EXERCISE PROMPT:
Work out how many lines of the data below hold the string "처음부터". Answer with that number alone.

SUPPLIED MATERIAL Start Marker

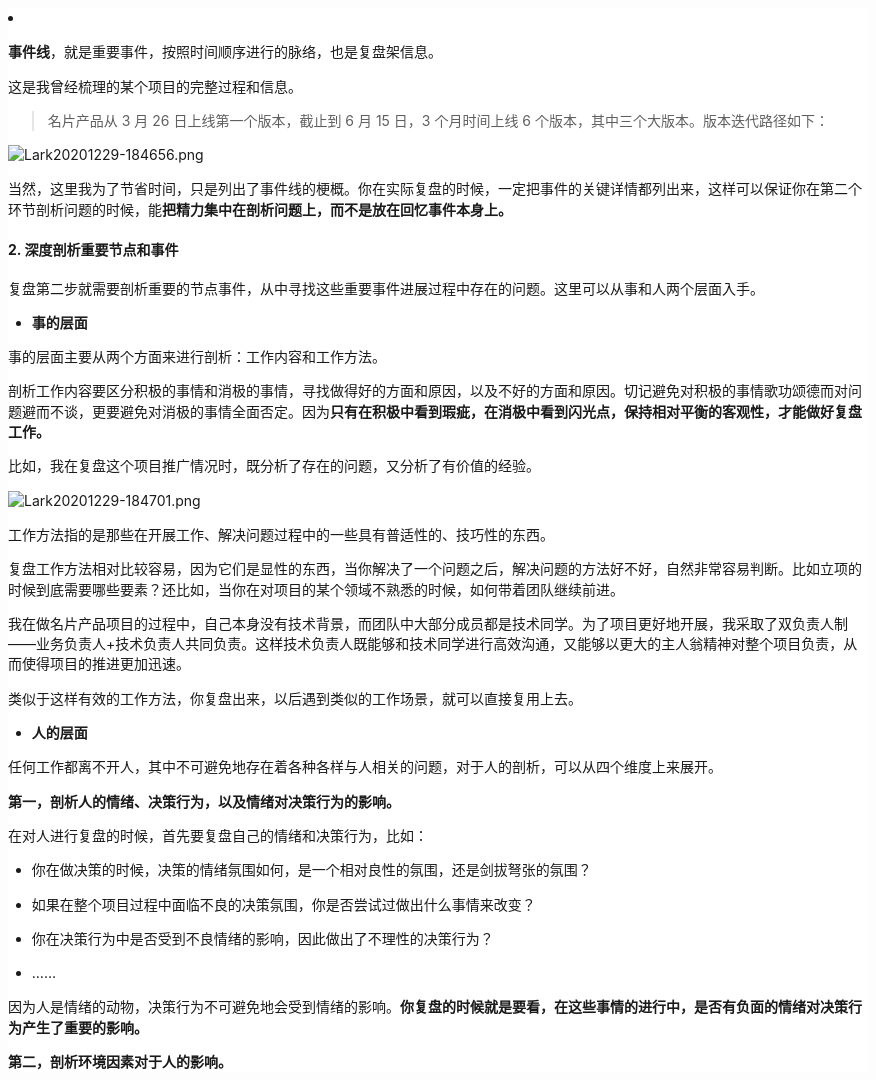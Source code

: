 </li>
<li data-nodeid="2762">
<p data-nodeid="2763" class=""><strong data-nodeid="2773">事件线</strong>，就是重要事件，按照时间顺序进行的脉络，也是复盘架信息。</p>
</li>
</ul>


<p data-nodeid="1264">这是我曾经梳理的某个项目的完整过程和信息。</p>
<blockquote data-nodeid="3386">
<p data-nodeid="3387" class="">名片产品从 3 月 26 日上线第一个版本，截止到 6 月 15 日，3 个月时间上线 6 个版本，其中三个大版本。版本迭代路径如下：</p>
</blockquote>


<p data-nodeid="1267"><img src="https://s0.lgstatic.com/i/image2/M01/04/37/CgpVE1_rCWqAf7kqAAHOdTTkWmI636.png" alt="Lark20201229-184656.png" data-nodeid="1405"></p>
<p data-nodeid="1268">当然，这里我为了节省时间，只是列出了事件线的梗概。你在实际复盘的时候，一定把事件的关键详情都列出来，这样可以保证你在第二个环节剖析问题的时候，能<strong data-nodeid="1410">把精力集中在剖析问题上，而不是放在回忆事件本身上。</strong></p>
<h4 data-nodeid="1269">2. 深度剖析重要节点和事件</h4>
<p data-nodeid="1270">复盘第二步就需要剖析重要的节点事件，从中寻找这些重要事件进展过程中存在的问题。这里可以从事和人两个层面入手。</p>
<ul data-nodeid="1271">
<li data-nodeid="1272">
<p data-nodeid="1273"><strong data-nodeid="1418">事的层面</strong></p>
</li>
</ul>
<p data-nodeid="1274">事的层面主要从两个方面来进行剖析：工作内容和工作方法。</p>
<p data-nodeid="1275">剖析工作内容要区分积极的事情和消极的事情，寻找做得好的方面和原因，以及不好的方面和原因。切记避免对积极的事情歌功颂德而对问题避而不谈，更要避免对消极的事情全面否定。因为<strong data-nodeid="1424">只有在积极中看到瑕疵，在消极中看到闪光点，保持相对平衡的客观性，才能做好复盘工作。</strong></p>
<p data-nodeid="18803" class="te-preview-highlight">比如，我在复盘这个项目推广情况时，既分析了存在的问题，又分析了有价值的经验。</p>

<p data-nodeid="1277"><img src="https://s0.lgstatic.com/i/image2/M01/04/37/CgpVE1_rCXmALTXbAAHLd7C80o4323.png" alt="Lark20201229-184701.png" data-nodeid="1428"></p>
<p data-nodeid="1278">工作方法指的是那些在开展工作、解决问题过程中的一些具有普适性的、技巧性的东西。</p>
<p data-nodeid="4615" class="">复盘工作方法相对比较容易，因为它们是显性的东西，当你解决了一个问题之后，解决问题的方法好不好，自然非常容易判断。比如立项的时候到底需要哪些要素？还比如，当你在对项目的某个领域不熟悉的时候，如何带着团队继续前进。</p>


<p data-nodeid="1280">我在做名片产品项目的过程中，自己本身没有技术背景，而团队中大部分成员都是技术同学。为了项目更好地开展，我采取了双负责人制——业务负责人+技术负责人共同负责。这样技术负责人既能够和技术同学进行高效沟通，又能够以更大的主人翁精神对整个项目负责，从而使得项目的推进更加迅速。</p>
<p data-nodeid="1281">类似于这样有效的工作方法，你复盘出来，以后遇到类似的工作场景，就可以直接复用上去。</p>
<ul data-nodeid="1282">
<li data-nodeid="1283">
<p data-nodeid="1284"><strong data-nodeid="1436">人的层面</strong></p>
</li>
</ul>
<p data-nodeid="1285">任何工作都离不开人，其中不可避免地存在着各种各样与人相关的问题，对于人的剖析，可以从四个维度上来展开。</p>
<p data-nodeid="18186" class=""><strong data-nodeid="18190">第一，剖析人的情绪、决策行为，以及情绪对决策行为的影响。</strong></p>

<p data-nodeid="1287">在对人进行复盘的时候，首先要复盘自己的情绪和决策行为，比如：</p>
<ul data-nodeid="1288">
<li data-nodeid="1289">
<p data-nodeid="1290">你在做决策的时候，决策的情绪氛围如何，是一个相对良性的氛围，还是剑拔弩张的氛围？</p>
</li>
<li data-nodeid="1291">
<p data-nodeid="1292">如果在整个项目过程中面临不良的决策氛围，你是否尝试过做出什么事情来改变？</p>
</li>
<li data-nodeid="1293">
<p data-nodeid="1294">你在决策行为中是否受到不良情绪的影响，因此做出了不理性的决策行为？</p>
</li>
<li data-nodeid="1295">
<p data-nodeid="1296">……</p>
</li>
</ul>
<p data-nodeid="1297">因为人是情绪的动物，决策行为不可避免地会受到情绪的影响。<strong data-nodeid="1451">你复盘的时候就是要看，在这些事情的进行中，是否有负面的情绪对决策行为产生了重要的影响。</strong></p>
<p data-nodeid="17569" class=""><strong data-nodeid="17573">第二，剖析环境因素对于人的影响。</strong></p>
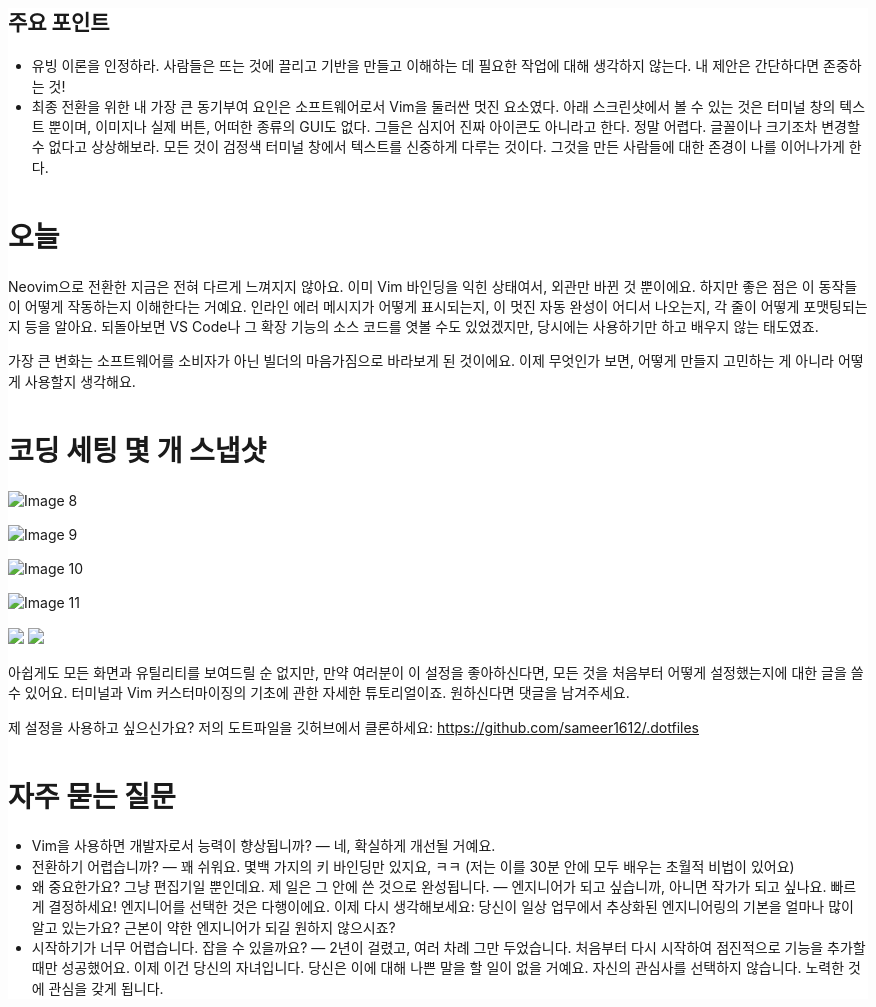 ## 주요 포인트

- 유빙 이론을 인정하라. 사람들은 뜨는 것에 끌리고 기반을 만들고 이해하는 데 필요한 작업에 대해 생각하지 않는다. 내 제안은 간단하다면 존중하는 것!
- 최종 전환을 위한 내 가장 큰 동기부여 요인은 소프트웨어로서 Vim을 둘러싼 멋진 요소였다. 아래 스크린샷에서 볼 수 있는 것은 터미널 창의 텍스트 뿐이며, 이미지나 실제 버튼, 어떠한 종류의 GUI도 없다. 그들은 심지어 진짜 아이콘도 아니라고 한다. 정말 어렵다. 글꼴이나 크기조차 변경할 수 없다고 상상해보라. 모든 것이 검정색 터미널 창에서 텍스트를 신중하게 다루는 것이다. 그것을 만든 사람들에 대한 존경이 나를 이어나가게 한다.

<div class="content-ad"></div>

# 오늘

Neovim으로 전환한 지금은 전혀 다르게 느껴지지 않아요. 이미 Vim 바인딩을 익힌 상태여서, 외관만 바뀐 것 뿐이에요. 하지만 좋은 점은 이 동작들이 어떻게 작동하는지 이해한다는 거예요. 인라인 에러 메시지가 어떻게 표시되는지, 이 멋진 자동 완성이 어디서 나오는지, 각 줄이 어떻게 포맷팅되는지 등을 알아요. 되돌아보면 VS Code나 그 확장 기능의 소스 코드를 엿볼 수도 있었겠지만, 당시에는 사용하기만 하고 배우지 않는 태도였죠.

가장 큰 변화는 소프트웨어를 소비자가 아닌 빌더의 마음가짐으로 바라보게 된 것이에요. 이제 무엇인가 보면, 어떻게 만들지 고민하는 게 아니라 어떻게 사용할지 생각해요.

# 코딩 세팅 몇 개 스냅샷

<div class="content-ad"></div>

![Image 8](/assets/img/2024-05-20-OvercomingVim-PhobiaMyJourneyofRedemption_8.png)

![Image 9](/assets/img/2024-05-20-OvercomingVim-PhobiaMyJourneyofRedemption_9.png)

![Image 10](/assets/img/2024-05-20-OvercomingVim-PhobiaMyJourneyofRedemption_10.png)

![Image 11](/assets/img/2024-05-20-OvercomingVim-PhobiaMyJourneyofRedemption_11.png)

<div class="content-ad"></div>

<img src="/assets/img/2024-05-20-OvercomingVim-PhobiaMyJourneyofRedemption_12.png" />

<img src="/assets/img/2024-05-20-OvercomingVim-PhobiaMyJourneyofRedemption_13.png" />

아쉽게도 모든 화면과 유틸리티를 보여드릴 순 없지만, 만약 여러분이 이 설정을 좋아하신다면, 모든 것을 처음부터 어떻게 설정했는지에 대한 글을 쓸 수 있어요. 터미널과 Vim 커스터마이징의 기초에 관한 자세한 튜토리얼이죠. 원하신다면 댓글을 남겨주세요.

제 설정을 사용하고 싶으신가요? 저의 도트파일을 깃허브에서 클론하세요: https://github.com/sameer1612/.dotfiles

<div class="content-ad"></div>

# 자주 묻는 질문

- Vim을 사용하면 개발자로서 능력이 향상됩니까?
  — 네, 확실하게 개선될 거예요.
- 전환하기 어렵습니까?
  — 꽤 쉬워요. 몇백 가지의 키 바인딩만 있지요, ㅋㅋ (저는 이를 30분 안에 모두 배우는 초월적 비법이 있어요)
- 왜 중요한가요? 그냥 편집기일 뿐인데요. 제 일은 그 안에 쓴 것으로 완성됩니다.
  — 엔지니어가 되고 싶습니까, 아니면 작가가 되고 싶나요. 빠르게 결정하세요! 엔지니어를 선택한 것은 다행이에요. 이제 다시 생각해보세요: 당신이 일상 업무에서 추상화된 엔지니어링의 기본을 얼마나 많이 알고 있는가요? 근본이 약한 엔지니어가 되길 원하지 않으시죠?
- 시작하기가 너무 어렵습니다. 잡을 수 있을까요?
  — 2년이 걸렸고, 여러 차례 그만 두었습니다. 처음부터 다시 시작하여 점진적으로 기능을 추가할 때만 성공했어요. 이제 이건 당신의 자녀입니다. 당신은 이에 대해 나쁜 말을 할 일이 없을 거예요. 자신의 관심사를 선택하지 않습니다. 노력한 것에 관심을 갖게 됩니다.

SUPPLIED MATERIAL End Marker

EXERCISE RESULT:
2